---------- Material supplied

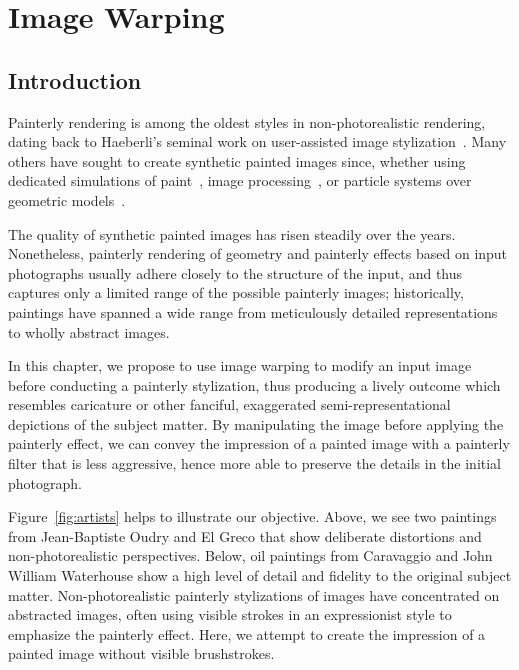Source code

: \chapter{Image Warping}\label{chap:warping}
\section{Introduction}

Painterly rendering is among the oldest styles in non-photorealistic rendering,
dating back to Haeberli's seminal work on user-assisted image
stylization~\cite{Hae:stroke}. 
Many others have sought to create synthetic painted
images since, whether using dedicated simulations of paint~\cite{impasto},
 image processing~\cite{Bousseau:2007,Hertzmann:1998}, 
 or particle systems
over geometric models~\cite{meier}.



The quality of synthetic painted images has risen steadily over the years.
Nonetheless, painterly rendering of geometry and painterly effects based on
input photographs usually
adhere closely to the structure of the input,
and thus captures only a limited
range of the possible painterly images; historically, paintings have spanned a wide
range from meticulously detailed representations
to wholly abstract images.


In this chapter, we propose to use image warping to modify an input image before
conducting a painterly stylization, thus producing a lively outcome which
resembles caricature or other fanciful, exaggerated semi-representational
depictions of the subject matter. By manipulating the image before applying the
painterly effect, we can convey the impression of a painted image with a
painterly filter that is less aggressive, hence more able to preserve the
details in the initial photograph.

Figure~\ref{fig:artists} 
helps to illustrate our objective. Above, we see two paintings
from Jean-Baptiste Oudry and El Greco
that show deliberate distortions and non-photorealistic perspectives. Below,
oil paintings from Caravaggio and John William Waterhouse show a high level of detail and
fidelity to the original subject matter. Non-photorealistic painterly stylizations of
images have concentrated on abstracted images, often using visible strokes in
an expressionist style to emphasize the painterly effect. Here, we attempt to create
the impression of a painted image without visible brushstrokes.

--------------------

About this task - Reproduce all lines above exactly. Leave the images out.

Answer area -
Source code

: \chapter{Image Warping}\label{chap:warping}
\section{Introduction}

Painterly rendering is among the oldest styles in non-photorealistic rendering,
dating back to Haeberli's seminal work on user-assisted image
stylization~\cite{Hae:stroke}. 
Many others have sought to create synthetic painted
images since, whether using dedicated simulations of paint~\cite{impasto},
 image processing~\cite{Bousseau:2007,Hertzmann:1998}, 
 or particle systems
over geometric models~\cite{meier}.



The quality of synthetic painted images has risen steadily over the years.
Nonetheless, painterly rendering of geometry and painterly effects based on
input photographs usually
adhere closely to the structure of the input,
and thus captures only a limited
range of the possible painterly images; historically, paintings have spanned a wide
range from meticulously detailed representations
to wholly abstract images.


In this chapter, we propose to use image warping to modify an input image before
conducting a painterly stylization, thus producing a lively outcome which
resembles caricature or other fanciful, exaggerated semi-representational
depictions of the subject matter. By manipulating the image before applying the
painterly effect, we can convey the impression of a painted image with a
painterly filter that is less aggressive, hence more able to preserve the
details in the initial photograph.

Figure~\ref{fig:artists} 
helps to illustrate our objective. Above, we see two paintings
from Jean-Baptiste Oudry and El Greco
that show deliberate distortions and non-photorealistic perspectives. Below,
oil paintings from Caravaggio and John William Waterhouse show a high level of detail and
fidelity to the original subject matter. Non-photorealistic painterly stylizations of
images have concentrated on abstracted images, often using visible strokes in
an expressionist style to emphasize the painterly effect. Here, we attempt to create
the impression of a painted image without visible brushstrokes.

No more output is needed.